> **YOUR OBJECTIVE**: Working from the data below, write out exactly the lines from its first through the line that contains "in our system.", both ends included and pictures omitted.

**** INPUT

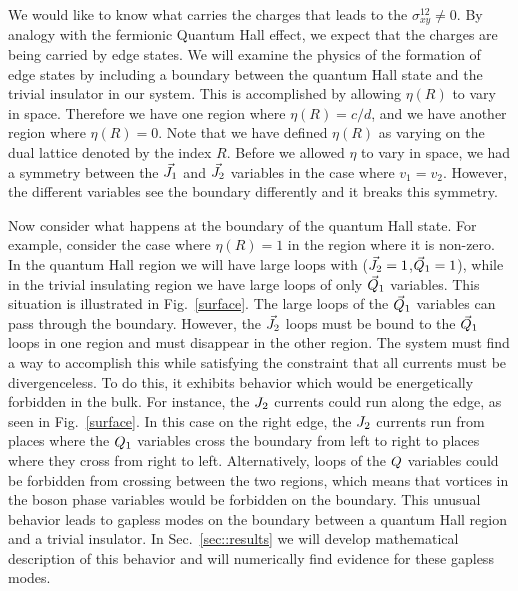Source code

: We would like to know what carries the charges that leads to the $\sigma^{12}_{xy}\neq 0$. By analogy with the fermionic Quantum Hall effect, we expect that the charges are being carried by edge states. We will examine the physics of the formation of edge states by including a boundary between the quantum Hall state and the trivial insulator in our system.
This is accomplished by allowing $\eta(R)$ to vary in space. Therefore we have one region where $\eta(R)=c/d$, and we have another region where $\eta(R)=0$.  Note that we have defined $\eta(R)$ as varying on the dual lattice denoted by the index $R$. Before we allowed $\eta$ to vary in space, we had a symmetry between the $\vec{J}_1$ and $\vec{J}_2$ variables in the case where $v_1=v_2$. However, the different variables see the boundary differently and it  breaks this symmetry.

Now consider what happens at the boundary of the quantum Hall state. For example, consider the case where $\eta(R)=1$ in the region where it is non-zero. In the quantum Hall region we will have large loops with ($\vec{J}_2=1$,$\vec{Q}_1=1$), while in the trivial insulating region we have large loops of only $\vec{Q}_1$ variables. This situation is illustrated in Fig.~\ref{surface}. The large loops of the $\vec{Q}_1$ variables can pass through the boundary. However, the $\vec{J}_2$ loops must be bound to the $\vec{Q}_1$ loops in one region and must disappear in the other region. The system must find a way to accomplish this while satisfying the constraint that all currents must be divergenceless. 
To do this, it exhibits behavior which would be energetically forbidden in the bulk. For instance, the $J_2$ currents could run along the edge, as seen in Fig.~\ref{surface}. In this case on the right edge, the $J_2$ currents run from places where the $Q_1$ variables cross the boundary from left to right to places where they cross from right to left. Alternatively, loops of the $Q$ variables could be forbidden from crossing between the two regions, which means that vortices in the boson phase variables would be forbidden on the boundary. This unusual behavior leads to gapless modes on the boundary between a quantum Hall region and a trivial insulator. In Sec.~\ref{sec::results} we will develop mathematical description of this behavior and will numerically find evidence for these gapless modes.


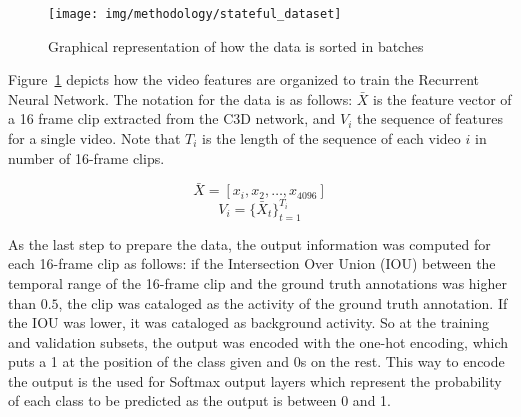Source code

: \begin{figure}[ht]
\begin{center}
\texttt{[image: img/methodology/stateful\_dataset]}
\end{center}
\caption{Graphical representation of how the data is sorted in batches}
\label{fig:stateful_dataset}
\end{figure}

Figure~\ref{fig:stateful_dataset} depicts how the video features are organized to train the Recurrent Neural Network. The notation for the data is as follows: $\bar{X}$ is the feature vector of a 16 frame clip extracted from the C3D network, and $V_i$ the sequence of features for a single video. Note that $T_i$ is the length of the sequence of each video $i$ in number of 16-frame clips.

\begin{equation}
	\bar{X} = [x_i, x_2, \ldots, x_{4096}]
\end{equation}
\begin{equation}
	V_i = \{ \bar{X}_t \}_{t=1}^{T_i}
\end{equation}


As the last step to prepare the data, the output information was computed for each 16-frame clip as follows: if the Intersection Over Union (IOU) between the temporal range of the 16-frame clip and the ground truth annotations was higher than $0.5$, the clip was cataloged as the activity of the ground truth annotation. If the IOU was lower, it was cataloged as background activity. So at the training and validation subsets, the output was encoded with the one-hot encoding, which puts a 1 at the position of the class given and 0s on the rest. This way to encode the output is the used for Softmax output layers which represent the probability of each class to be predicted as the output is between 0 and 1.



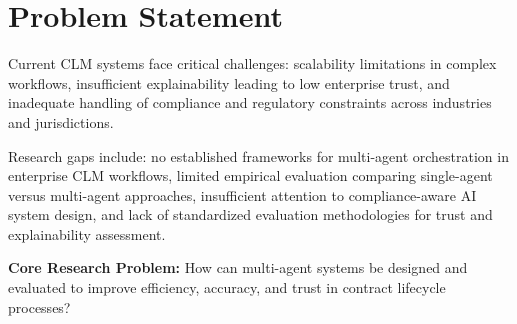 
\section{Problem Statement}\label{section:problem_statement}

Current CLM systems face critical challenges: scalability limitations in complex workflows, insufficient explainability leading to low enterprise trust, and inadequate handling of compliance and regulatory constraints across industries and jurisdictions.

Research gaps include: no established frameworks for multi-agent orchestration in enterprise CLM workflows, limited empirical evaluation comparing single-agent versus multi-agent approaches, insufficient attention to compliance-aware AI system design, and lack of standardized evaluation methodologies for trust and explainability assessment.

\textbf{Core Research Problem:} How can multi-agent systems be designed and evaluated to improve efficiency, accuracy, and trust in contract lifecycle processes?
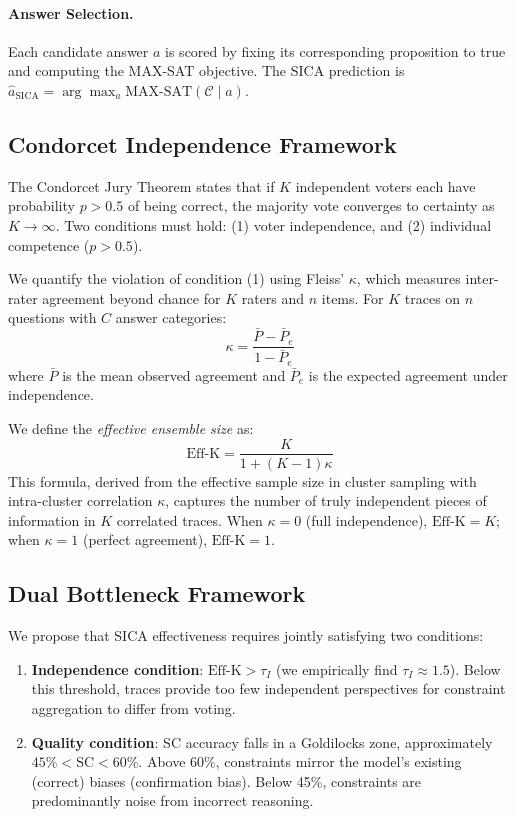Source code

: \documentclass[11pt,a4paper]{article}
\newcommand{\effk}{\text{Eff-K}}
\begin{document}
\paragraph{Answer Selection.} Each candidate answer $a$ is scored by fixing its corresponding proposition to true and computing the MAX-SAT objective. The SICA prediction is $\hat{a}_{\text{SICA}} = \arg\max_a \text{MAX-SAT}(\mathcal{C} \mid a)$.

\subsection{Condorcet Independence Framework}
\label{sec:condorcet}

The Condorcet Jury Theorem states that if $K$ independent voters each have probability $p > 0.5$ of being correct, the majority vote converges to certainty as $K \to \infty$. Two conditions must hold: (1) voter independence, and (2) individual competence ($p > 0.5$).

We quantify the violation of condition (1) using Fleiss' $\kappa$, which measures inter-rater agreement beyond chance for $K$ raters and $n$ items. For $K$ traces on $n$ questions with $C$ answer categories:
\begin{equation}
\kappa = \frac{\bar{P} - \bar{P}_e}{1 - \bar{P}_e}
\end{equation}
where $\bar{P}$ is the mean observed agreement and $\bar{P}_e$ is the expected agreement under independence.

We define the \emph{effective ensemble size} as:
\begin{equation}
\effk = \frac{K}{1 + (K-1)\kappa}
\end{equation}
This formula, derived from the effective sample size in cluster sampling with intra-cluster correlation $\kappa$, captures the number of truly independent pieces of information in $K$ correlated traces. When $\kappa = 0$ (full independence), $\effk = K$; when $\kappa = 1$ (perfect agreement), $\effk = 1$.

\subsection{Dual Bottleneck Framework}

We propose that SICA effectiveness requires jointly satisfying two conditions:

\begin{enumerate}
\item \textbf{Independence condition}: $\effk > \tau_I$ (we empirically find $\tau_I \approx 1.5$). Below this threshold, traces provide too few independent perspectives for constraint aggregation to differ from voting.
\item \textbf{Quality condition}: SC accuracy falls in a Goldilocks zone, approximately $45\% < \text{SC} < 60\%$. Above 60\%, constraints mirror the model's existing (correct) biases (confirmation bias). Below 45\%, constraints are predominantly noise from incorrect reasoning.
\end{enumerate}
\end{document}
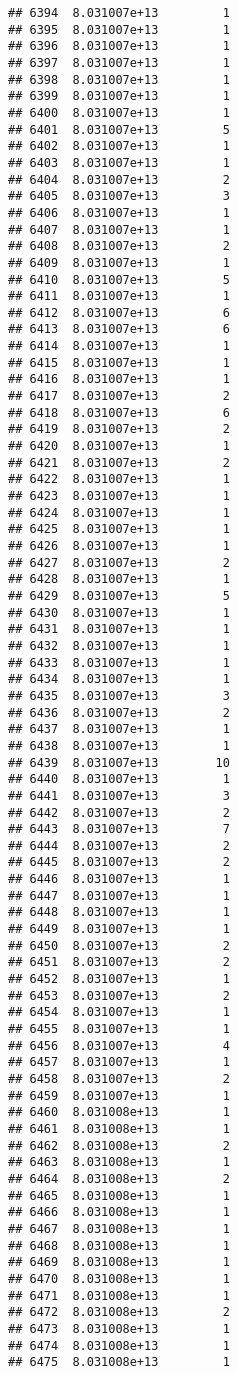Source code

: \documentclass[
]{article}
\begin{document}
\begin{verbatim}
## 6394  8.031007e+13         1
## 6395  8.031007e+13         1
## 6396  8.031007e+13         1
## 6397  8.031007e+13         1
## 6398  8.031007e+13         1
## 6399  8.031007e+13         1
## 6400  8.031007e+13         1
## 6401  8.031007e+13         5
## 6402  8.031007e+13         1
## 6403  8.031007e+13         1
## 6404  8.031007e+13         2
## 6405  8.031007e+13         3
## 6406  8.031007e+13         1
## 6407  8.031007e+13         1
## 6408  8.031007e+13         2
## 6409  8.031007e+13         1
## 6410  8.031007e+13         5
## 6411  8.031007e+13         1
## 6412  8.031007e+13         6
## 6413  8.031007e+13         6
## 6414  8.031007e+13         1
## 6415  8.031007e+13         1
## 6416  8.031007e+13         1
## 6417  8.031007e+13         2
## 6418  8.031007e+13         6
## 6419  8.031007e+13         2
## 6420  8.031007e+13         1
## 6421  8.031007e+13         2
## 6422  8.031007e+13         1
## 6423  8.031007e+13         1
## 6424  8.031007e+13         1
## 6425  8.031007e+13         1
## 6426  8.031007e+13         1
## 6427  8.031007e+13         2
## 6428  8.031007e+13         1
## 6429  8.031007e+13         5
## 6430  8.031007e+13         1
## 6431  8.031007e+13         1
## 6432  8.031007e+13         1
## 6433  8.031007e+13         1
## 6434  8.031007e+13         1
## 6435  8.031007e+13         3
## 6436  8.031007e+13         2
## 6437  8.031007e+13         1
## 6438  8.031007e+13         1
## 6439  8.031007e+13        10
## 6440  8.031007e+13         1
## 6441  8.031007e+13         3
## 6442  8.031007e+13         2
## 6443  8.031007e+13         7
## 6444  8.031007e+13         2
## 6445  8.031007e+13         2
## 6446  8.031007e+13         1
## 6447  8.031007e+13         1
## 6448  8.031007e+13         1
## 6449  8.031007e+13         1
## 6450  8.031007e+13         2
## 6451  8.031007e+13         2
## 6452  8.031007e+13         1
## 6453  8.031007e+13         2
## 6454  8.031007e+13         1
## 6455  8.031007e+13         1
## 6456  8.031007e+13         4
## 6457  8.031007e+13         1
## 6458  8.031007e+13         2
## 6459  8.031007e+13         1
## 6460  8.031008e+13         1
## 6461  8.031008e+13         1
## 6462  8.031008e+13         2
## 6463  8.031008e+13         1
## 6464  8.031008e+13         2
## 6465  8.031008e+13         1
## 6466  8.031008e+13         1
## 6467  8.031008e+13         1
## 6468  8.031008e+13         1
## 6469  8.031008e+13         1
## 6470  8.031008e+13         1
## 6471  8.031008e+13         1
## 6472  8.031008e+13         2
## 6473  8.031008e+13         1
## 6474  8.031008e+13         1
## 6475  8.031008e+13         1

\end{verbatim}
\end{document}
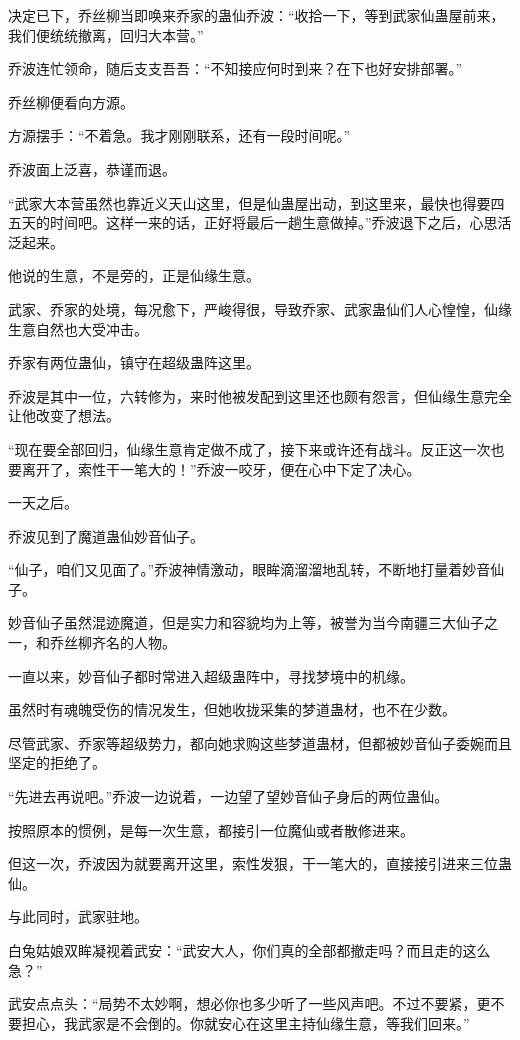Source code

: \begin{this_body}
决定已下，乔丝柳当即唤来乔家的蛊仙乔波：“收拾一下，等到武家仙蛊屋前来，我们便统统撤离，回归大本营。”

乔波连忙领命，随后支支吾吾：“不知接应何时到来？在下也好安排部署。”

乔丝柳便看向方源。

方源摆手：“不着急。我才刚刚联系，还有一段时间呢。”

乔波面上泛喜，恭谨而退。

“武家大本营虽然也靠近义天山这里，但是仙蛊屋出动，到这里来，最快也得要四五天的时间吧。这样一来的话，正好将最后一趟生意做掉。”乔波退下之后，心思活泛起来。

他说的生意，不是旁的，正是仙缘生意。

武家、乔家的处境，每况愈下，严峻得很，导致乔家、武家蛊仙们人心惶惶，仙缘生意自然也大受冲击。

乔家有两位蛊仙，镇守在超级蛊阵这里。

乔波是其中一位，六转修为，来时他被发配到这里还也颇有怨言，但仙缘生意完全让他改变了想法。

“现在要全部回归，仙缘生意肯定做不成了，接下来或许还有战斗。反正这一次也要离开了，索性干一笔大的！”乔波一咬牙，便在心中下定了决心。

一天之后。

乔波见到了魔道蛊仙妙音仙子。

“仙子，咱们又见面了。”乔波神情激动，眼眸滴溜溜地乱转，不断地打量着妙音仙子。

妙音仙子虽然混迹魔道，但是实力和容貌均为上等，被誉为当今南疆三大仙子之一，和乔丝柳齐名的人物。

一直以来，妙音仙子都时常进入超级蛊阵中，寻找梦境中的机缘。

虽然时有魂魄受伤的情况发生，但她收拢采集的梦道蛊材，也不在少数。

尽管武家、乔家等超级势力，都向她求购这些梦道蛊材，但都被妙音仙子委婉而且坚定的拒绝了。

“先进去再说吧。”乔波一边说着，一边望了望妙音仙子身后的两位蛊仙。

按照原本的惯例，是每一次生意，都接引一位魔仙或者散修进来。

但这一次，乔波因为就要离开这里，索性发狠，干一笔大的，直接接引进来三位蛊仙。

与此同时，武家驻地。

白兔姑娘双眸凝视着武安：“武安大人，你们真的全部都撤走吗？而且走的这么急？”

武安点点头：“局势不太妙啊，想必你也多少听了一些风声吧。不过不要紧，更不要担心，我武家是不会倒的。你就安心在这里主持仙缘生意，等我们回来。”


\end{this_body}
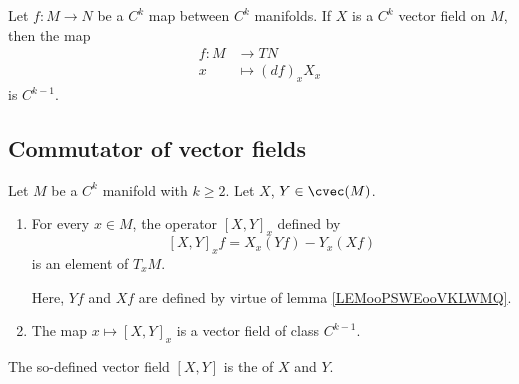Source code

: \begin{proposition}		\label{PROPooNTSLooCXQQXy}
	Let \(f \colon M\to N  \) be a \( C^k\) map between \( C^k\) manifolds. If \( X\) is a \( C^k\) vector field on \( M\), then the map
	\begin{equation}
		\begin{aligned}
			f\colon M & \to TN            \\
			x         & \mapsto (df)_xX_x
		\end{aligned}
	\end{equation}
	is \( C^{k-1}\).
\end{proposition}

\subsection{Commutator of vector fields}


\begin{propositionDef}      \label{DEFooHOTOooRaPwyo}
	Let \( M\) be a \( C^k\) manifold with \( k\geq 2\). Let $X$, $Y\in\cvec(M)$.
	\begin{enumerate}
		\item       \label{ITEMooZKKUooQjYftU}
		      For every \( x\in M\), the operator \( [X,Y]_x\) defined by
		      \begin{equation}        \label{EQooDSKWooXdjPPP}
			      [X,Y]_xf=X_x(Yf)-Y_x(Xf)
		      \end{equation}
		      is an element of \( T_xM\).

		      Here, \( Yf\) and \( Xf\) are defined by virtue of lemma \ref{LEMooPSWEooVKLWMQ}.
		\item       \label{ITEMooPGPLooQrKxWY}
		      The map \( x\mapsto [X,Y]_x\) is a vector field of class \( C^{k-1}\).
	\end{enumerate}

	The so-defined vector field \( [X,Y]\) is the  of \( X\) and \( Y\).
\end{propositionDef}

********

> **RESULT**:
Source code

: We would like to know what carries the charges that leads to the $\sigma^{12}_{xy}\neq 0$. By analogy with the fermionic Quantum Hall effect, we expect that the charges are being carried by edge states. We will examine the physics of the formation of edge states by including a boundary between the quantum Hall state and the trivial insulator in our system.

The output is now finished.